He
tried to reassure himself, but it was in vain. He committed his
thoughts to a diary, weighing scrupulously his every motive,
examining with relentless searchings into the depths of his
heart. Perhaps, after all, his longings for preferment were
merely legitimatehopes for 'an elevation into a sphere of higher
usefulness'. But no. there was something more than that. 'I do
feel pleasure,' he noted, 'in honour, precedence, elevation, the
society of great people, and all this is very shameful and mean.'
After Newman's conversion, he almost convinced himself that his
'visions of an ecclesiastical future' were justified by the role
that he would play as a 'healer of the breach in the Church of
England'. Mr. Gladstone agreed with him; but there was One higher
than Mr.

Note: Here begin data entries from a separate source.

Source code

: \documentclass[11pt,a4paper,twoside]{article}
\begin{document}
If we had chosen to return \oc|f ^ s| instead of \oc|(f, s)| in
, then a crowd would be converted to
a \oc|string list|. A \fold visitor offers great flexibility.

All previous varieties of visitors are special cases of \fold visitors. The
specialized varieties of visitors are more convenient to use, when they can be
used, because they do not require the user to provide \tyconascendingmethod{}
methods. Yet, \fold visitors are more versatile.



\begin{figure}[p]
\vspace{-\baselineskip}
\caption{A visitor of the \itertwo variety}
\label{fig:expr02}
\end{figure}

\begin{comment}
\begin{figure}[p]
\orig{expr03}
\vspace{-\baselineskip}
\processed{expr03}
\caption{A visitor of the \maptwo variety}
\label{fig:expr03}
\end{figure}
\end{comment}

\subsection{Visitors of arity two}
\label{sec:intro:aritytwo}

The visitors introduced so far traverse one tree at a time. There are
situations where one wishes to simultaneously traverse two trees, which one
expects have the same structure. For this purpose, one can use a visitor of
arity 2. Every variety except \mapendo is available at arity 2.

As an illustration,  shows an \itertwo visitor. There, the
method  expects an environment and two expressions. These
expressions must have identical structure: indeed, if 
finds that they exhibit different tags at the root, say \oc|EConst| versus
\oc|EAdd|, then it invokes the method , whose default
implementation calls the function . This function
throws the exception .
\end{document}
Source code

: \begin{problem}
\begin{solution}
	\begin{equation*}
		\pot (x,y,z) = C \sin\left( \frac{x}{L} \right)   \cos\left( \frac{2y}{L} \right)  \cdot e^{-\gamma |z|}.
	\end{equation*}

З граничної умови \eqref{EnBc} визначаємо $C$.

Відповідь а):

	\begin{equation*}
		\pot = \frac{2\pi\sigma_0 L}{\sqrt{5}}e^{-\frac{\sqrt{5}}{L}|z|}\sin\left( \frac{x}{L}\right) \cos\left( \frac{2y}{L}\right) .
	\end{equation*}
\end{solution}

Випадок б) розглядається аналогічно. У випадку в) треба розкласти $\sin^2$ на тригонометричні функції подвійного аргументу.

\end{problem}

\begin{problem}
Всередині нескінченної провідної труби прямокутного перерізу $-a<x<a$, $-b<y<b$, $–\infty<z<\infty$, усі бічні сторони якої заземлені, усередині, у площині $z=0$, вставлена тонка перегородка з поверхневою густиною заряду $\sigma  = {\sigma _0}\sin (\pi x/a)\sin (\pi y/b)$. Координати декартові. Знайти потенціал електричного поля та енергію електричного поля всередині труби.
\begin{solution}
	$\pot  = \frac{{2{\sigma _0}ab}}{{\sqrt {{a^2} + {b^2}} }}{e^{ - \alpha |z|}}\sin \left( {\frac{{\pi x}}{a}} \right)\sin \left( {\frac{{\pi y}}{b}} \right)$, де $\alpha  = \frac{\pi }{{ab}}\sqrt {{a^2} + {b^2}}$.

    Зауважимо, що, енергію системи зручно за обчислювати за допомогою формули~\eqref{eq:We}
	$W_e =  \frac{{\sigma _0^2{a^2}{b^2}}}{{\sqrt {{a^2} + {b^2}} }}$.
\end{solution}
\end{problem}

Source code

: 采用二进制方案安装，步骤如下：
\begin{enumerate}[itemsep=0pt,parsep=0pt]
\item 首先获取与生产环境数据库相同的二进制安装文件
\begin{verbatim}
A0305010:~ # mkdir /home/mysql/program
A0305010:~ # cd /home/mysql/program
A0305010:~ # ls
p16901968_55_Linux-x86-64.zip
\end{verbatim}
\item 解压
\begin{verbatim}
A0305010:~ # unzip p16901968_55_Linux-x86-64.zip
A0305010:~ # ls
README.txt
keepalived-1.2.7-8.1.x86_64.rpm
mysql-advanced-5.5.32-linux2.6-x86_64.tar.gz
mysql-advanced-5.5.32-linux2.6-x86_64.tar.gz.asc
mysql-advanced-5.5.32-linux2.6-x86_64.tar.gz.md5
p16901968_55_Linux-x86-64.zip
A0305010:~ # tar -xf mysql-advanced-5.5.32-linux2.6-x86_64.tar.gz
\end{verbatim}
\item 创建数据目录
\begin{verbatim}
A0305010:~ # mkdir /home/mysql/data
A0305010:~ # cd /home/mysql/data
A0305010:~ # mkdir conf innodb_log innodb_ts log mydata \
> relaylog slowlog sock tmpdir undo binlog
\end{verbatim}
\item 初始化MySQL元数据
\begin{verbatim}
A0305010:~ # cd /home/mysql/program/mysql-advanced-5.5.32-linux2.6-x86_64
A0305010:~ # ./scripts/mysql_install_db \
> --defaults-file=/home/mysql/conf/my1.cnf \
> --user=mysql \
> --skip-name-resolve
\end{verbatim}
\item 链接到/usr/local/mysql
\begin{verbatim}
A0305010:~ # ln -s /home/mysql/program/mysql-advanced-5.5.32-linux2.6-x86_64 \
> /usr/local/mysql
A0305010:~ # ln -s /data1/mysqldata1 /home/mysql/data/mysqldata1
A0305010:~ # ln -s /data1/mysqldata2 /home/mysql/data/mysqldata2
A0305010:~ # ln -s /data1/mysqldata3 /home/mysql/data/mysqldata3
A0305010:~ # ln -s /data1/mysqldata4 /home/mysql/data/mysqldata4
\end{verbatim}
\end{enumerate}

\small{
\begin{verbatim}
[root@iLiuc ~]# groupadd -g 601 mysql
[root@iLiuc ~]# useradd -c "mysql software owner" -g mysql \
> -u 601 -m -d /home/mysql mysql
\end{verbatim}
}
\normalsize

Gladstone, and did He agree? 'I am pierced by anxious
thoughts. God knows what my desires have been and are, and why
they are crossed. ... I am flattering myself with a fancy about
depth and reality. ... The great question is: Is God enough for
you now? And if you are as now even to the end of life, will it
suffice you? ... Certainly I would rather choose to be stayed on
God, than to be in the thrones of the world and the Church.
Nothing else will go into Eternity.'
In a moment of ambition, he had applied for the Readership of
Lincoln's Inn, but, owing chiefly to the hostile influence of the
Record, the appointment had gone elsewhere.